### Collected data
* * * * *

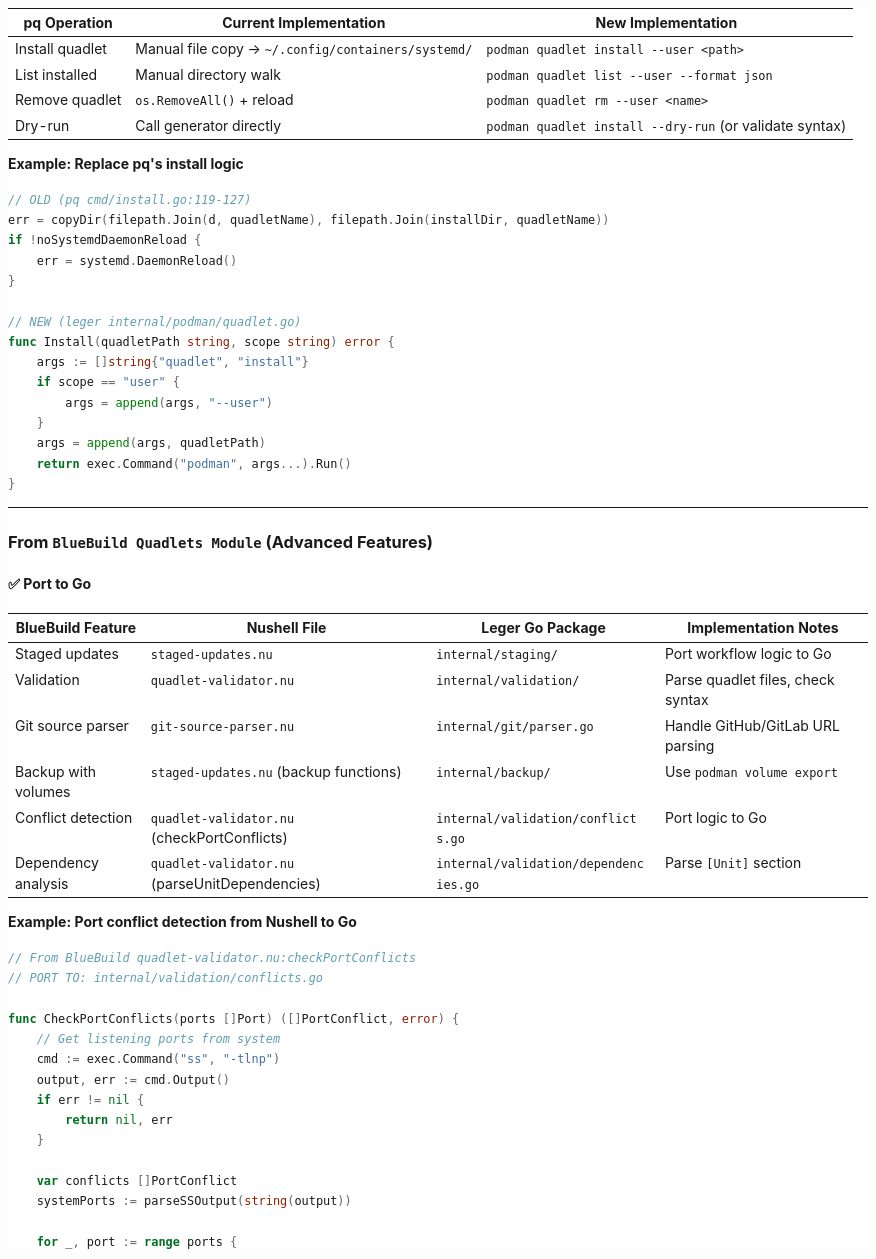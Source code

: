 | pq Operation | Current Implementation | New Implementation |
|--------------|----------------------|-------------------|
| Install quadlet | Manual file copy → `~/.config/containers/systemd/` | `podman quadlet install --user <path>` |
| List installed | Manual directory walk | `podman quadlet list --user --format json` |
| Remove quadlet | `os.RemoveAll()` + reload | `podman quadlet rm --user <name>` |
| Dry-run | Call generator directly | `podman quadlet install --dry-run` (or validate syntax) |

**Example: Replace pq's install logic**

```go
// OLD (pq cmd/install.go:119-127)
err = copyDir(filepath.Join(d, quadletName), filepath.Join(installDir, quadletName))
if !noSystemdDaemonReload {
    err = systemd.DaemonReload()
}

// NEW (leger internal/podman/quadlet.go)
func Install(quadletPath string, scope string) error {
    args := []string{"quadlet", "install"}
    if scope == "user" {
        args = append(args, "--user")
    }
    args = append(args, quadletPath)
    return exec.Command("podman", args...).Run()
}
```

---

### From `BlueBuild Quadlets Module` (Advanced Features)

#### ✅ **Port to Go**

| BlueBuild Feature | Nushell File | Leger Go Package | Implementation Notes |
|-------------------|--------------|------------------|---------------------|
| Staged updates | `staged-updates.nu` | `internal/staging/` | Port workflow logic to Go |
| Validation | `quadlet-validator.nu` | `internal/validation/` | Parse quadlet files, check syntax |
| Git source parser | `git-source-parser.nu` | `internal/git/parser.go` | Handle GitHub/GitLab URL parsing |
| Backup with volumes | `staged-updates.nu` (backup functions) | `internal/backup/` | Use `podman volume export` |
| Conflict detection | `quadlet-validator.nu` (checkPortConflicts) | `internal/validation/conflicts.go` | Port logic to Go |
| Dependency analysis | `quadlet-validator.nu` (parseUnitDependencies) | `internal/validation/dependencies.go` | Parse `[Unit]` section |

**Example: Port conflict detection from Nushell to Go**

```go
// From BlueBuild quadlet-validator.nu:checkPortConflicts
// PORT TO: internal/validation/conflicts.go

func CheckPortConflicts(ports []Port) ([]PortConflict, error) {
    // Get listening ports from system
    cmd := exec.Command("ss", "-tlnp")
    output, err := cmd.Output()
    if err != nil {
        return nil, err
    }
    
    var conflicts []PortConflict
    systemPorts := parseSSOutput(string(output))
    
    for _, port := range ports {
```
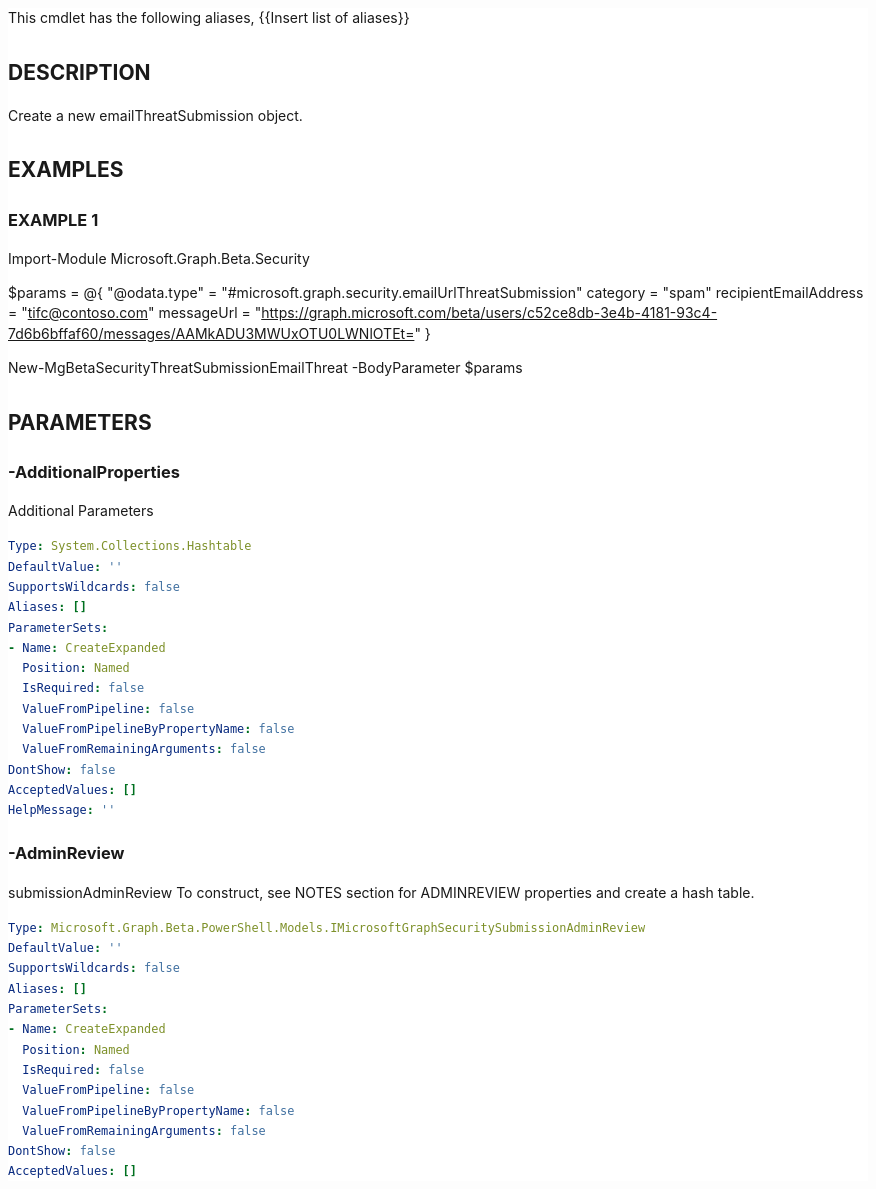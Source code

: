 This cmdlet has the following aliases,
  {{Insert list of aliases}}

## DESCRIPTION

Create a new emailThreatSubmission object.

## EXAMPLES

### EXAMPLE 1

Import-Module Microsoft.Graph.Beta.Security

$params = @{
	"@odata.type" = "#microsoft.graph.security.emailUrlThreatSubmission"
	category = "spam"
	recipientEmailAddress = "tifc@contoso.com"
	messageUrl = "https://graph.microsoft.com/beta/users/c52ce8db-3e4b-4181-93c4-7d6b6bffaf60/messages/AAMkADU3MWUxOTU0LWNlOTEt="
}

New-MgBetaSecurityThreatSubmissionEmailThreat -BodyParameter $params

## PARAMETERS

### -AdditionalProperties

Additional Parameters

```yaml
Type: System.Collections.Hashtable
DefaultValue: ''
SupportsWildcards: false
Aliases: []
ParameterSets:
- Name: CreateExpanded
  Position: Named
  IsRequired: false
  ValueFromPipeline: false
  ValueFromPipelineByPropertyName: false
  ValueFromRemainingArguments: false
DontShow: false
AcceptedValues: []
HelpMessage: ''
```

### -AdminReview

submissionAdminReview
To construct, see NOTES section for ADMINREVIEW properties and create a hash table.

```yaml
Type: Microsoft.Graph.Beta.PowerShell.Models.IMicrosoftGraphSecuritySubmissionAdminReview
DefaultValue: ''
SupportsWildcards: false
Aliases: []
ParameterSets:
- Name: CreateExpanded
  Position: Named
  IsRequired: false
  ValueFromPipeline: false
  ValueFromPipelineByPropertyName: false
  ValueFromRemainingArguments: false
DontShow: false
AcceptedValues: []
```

* * * * *

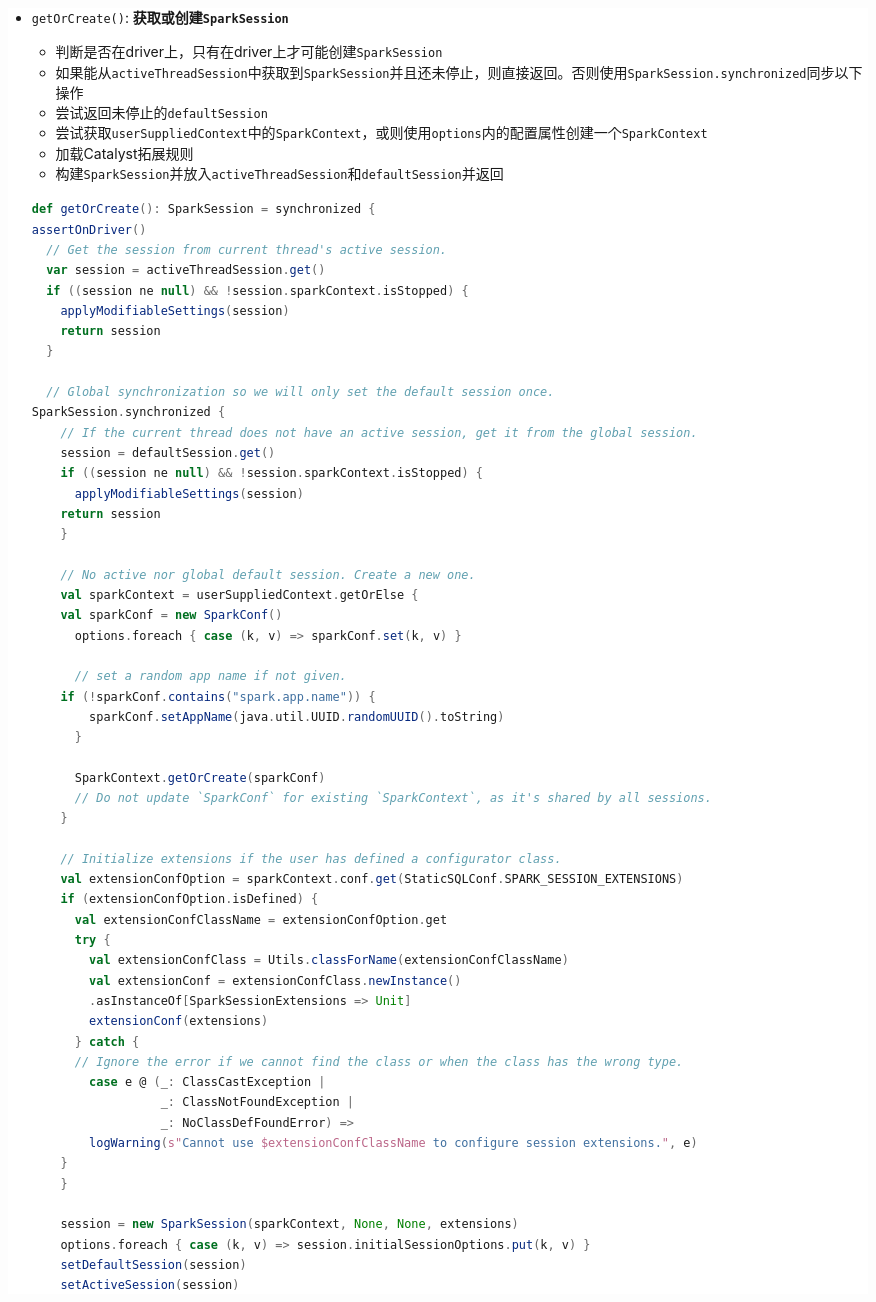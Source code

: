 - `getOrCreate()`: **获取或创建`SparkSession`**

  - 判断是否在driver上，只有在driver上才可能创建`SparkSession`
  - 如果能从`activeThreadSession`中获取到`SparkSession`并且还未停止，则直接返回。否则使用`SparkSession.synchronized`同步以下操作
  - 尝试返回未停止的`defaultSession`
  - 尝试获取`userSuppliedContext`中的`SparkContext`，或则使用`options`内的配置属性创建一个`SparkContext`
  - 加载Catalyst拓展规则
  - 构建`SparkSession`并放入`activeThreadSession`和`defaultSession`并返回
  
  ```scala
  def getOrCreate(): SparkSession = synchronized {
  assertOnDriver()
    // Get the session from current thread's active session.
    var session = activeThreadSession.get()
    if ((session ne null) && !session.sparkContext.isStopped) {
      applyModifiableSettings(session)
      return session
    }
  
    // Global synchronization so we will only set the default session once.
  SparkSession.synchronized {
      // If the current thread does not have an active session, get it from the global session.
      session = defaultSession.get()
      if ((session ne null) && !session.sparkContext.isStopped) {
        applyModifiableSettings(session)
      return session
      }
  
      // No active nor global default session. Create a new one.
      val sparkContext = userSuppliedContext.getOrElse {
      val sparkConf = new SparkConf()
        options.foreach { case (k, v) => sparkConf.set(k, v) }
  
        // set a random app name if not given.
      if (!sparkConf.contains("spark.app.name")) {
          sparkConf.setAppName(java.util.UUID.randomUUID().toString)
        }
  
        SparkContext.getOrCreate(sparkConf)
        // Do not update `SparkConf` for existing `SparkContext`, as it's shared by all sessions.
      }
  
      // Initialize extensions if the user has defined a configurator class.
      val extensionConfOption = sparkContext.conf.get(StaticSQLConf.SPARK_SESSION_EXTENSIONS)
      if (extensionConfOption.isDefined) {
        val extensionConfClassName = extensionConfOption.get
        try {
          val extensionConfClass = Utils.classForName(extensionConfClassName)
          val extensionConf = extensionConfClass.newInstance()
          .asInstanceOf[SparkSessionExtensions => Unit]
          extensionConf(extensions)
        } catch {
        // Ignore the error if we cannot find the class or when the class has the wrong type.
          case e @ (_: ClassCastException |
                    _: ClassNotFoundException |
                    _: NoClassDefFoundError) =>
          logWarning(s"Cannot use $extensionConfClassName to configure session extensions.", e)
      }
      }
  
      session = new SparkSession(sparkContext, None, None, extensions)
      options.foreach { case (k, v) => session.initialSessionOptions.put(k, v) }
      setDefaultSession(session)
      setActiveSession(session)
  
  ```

* * * * *

### Task to carry out
Please find every line in the records that contains the word "synchronized", and copy it out.

### Solved exercise
  - 如果能从`activeThreadSession`中获取到`SparkSession`并且还未停止，则直接返回。否则使用`SparkSession.synchronized`同步以下操作
  def getOrCreate(): SparkSession = synchronized {
  SparkSession.synchronized {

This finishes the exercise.